Note that the log format has changed in Version 3.23.26 so that pre-3.23.26 slaves will not be able to read it.
If the query on the slave gets an error, the slave thread will terminate, and a message will appear in the .err file. You should then connect to the slave manually, fix the cause of the error (for example, non-existent table), and then run the SLAVE START SQL command (available starting in Version 3.23.16). In Version 3.23.15, you will have to restart the server.
If connection to the master is lost, the slave will retry immediately, and then, in case of failure, every master-connect-retry (default 60 seconds). Because of this, it is safe to shut down the master, and then restart it after a while. The slave will also be able to deal with network connectivity outages.
Shutting down the slave (cleanly) is also safe, as it keeps track of where it left off. Unclean shutdowns might produce problems, especially if disk cache was not synced before the system died. Your system fault tolerance will be greatly increased if you have a good UPS.
If the master is listening on a non-standard port, you will also need to specify this with master-port parameter in my.cnf .
In Version 3.23.15, all of the tables and databases will be replicated. Starting in Version 3.23.16, you can restrict replication to a set of databases with replicate-do-db directives in my.cnf or just exclude a set of databases with replicate-ignore-db. Note that up until Version 3.23.23, there was a bug that did not properly deal with LOAD DATA INFILE if you did it in a database that was excluded from replication.
Starting in Version 3.23.16, SET SQL_LOG_BIN = 0 will turn off replication (binary) logging on the master, and SET SQL_LOG_BIN = 1 will turn it back on. You must have the process privilege to do this.
Starting in Version 3.23.19, you can clean up stale replication leftovers when something goes wrong and you want a clean start with FLUSH MASTER and FLUSH SLAVE commands. In Version 3.23.26 we have renamed them to RESET MASTER and RESET SLAVE, respectively, to clarify what they do. The old FLUSH variants still work, though, for compatibility.
Starting in Version 3.23.23, you can change masters and adjust log position with CHANGE MASTER TO.
Starting in Version 3.23.23, you tell the master that updates in certain databases should not be logged to the binary log with binlog-ignore-db.
Starting in Version 3.23.26, you can use replicate-rewrite-db to tell the slave to apply updates from one database on the master to the one with a different name on the slave.
Starting in Version 3.23.28, you can use PURGE MASTER LOGS TO 'log-name' to get rid of old logs while the slave is running.
Due to the non-transactional nature of MyISAM tables, it is possible to have a query that will only partially update a table and return an error code. This can happen, for example, on a multi-row insert that has one row violating a key constraint, or if a long update query is killed after updating some of the rows. If that happens on the master, the slave thread will exit and wait for the DBA to decide what to do about it unless the error code is legitimate and the query execution results in the same error code.
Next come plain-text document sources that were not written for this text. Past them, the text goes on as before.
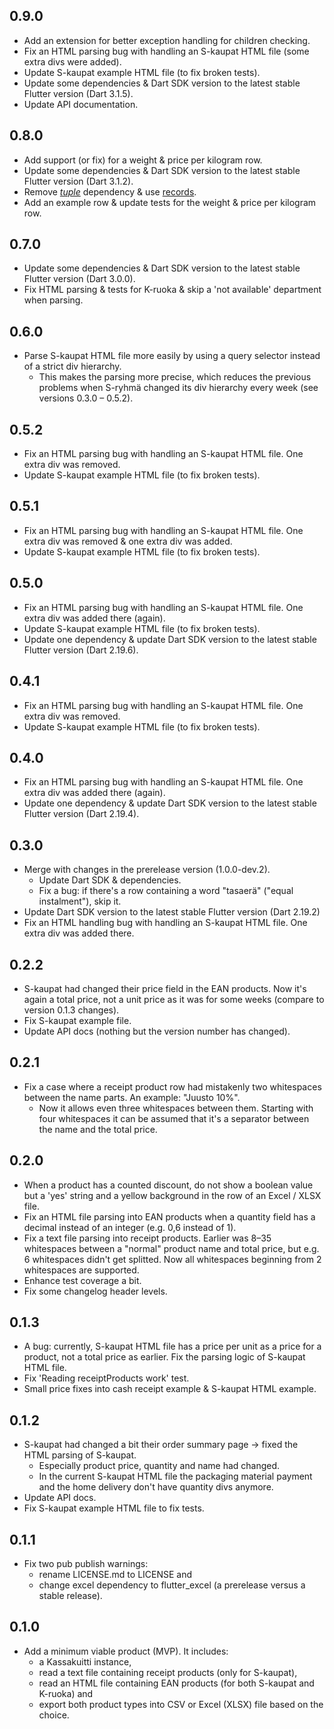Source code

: ## 0.9.0

- Add an extension for better exception handling for children checking.
- Fix an HTML parsing bug with handling an S-kaupat HTML file (some extra divs were added).
- Update S-kaupat example HTML file (to fix broken tests).
- Update some dependencies & Dart SDK version to the latest stable Flutter version (Dart 3.1.5).
- Update API documentation.

## 0.8.0

- Add support (or fix) for a weight & price per kilogram row.
- Update some dependencies & Dart SDK version to the latest stable Flutter version (Dart 3.1.2).
- Remove [_tuple_](https://pub.dev/packages/tuple) dependency & use [records](https://dart.dev/language/records).
- Add an example row & update tests for the weight & price per kilogram row.

## 0.7.0

- Update some dependencies & Dart SDK version to the latest stable Flutter version (Dart 3.0.0).
- Fix HTML parsing & tests for K-ruoka & skip a 'not available' department when parsing.

## 0.6.0

- Parse S-kaupat HTML file more easily by using a query selector instead of a strict div hierarchy.
  - This makes the parsing more precise, which reduces the previous problems when S-ryhmä changed its div hierarchy every week (see versions 0.3.0 – 0.5.2).

## 0.5.2

- Fix an HTML parsing bug with handling an S-kaupat HTML file. One extra div was removed.
- Update S-kaupat example HTML file (to fix broken tests).

## 0.5.1

- Fix an HTML parsing bug with handling an S-kaupat HTML file. One extra div was removed & one extra div was added.
- Update S-kaupat example HTML file (to fix broken tests).

## 0.5.0

- Fix an HTML parsing bug with handling an S-kaupat HTML file. One extra div was added there (again).
- Update S-kaupat example HTML file (to fix broken tests).
- Update one dependency & update Dart SDK version to the latest stable Flutter version (Dart 2.19.6).

## 0.4.1

- Fix an HTML parsing bug with handling an S-kaupat HTML file. One extra div was removed.
- Update S-kaupat example HTML file (to fix broken tests).

## 0.4.0

- Fix an HTML parsing bug with handling an S-kaupat HTML file. One extra div was added there (again).
- Update one dependency & update Dart SDK version to the latest stable Flutter version (Dart 2.19.4).

## 0.3.0

- Merge with changes in the prerelease version (1.0.0-dev.2).
  - Update Dart SDK & dependencies.
  - Fix a bug: if there's a row containing a word "tasaerä" ("equal instalment"), skip it.
- Update Dart SDK version to the latest stable Flutter version (Dart 2.19.2)
- Fix an HTML handling bug with handling an S-kaupat HTML file. One extra div was added there.

## 0.2.2

- S-kaupat had changed their price field in the EAN products. Now it's again a total price, not a unit price as it was for some weeks (compare to version 0.1.3 changes).
- Fix S-kaupat example file.
- Update API docs (nothing but the version number has changed).

## 0.2.1

- Fix a case where a receipt product row had mistakenly two whitespaces between the name parts. An example: "Juusto 10%".
  - Now it allows even three whitespaces between them. Starting with four whitespaces it can be assumed that it's a separator between the name and the total price.

## 0.2.0

- When a product has a counted discount, do not show a boolean value but a 'yes' string and a yellow background in the row of an Excel / XLSX file.
- Fix an HTML file parsing into EAN products when a quantity field has a decimal instead of an integer (e.g. 0,6 instead of 1).
- Fix a text file parsing into receipt products. Earlier was 8–35 whitespaces between a "normal" product name and total price, but e.g. 6 whitespaces didn't get splitted. Now all whitespaces beginning from 2 whitespaces are supported.
- Enhance test coverage a bit.
- Fix some changelog header levels.

## 0.1.3

- A bug: currently, S-kaupat HTML file has a price per unit as a price for a product, not a total price as earlier. Fix the parsing logic of S-kaupat HTML file.
- Fix 'Reading receiptProducts work' test.
- Small price fixes into cash receipt example & S-kaupat HTML example.

## 0.1.2

- S-kaupat had changed a bit their order summary page -> fixed the HTML parsing of S-kaupat.
  - Especially product price, quantity and name had changed.
  - In the current S-kaupat HTML file the packaging material payment and the home delivery don't have quantity divs anymore.
- Update API docs.
- Fix S-kaupat example HTML file to fix tests.

## 0.1.1

- Fix two pub publish warnings:
  - rename LICENSE.md to LICENSE and
  - change excel dependency to flutter_excel (a prerelease versus a stable release).

## 0.1.0

- Add a minimum viable product (MVP). It includes:
  - a Kassakuitti instance,
  - read a text file containing receipt products (only for S-kaupat),
  - read an HTML file containing EAN products (for both S-kaupat and K-ruoka) and
  - export both product types into CSV or Excel (XLSX) file based on the choice.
If this error code validation behaviour is not desirable, some (or all) errors could be masked out with the slave-skip-errors option starting in Version 3.23.47.
While individual tables can be excluded from replication with replicate-do-table/replicate-ignore-table or replicate-wild-do-table/replicate-wild-ignore-table, there are currently some design deficiencies that in some rather rare cases produce unexpected results. The replication protocol does not inform the slave explicitly which tables are going to be modified by the query—so the slave has to parse the query to know this. To avoid redundant parsing for queries that will end up actually being executed, table exclusion is currently implemented by sending the query to the standard MySQL parser, which will short-circuit the query and report success if it detects that the table should be ignored. In addition to several inefficiencies, this approach is also more bug-prone, and there are two known bugs as of Version 3.23.49—because the parser automatically opens the table when parsing some queries, the ignored table has to exist on the slave. The other bug is that if the ignored table gets partially updated, the slave thread will not notice that the table actually should have been ignored and will suspend the replication process. While these bugs are conceptually very simple to fix, we have not yet found a way to do this without a significant code change that would compromise the stability status of the 3.23 branch. There exists a workaround for both if in the rare case it happens to affect your application—use slave-skip-errors.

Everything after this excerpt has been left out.